Aux Etats-Unis, l'éventualité d'un incendie dans une piscine de stockage de combustible usé est clairement sous-estimée C'est l'alerte donnée par une nouvelle étude de l'Université de Princeton et de l'Union des scientifiques concernés dans Science. Les retombées radioactives seraient désastreuses.
Les Etats-Unis ont 99 réacteurs nucléaires répartis sur leur territoire. Le pays n’a pas opté, comme la France, pour le retraitement de ses assemblages de combustible. Une fois usés, ils s’accumulent donc dans les piscines de refroidissement à proximité des réacteurs avant envoi pour stockage final. Comme le pays a décidé de prolonger la durée de vie de la plupart de ses réacteurs de 40 ans à 60 ans, ces piscines sont surchargées.

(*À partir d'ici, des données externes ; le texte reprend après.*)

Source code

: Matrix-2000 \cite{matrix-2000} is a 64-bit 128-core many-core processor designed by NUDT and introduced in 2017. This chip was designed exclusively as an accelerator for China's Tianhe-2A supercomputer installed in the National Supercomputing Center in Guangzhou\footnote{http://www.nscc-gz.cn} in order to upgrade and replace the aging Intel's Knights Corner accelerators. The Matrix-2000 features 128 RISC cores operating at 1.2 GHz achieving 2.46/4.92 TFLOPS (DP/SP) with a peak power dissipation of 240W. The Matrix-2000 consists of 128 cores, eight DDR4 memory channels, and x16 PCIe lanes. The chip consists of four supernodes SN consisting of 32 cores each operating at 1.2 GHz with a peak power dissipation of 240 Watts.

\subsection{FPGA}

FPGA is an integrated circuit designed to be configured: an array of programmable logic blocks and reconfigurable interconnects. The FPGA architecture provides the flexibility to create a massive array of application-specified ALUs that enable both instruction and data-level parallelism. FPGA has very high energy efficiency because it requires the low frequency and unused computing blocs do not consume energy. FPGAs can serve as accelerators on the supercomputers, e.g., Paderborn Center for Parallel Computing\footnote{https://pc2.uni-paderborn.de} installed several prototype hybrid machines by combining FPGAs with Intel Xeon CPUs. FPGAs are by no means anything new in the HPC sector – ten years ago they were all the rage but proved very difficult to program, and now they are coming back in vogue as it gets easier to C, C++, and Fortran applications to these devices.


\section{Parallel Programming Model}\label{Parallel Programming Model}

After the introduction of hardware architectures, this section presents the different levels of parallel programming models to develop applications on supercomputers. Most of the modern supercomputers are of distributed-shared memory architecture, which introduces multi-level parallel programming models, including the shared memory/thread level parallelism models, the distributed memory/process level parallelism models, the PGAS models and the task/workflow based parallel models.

Selon une étude publiée le 26 mai dans Science, le risque d’incendie d’une de ces piscines est clairement sous-estimé. « Les bassins surchargés sont très vulnérables au feu et peuvent libérer d’énormes quantités de matières radioactives dans l’atmosphère », préviennent les auteurs. Ces conséquences dramatiques pourraient notamment être déclenchées par un séisme important ou une attaque terroriste.
Inaction de la Commission de réglementation nucléaire des États-Unis
L’étude dénonce l’inaction de la Commission de réglementation nucléaire des États-Unis (NRC). Suite à la catastrophe de Fukushima, le NRC a bien étudié une proposition pour interdire la surcharge des piscines de stockage du combustible usé. Elle visait à transférer tout le combustible usé stocké dans ces piscines depuis cinq ans vers d’autres sites de stockage temporaires.
Le NRC a alors estimé qu’un incendie dans une piscine de stockage de taille moyenne entraînerait des dommages évalués à 125 milliards de dollars. Un montant exhorbitant comparé au surcoût d’une telle disposition, évalué à 50 millions de dollars par piscine. Néanmoins, la commission américaine a estimé qu’un tel incendie était hautement improbable. Elle n’a donc pas jugé nécessaire d’obliger les centrales nucléaires à désemplir leurs piscines.
Les auteurs de l’Université de Princeton dénoncent une analyse biaisée. Selon leurs travaux, l’analyse coût-bénéfice de la NRC a jugé qu’un incendie n’engendrerait pas de contaminations radioactives au-delà de 50 miles (80,5 km). L’agence a aussi affirmé qu’une zone contaminée pourrait être nettoyée en un an. « Ces deux suppositions sont incohérentes avec l’expérience accumulée grâce aux accidents de Tchernobyl et de Fukushima », dénoncent les scientifiques.
Un incendie radioactif qui pourrait coûter 2000 milliards de dollars
Les auteurs estiment qu’un incendie dans une piscine surchargée pourrait libérer suffisamment de matières radioactives pour contaminer une zone deux fois plus grande que celle du New Jersey. Ils évaluent le montant d’un tel accident à 2.000 milliards de dollars. C’est 16 fois plus que les évaluations de la NRC ! La responsabilité de l’industrie nucléaire étant limitée à 13,6 milliards de dollars, les contribuables américains devraient assumer la quasi-totalité des coûts. Cet accident pourrait aussi forcer environ 8 millions de personnes à déménager pendant plusieurs années.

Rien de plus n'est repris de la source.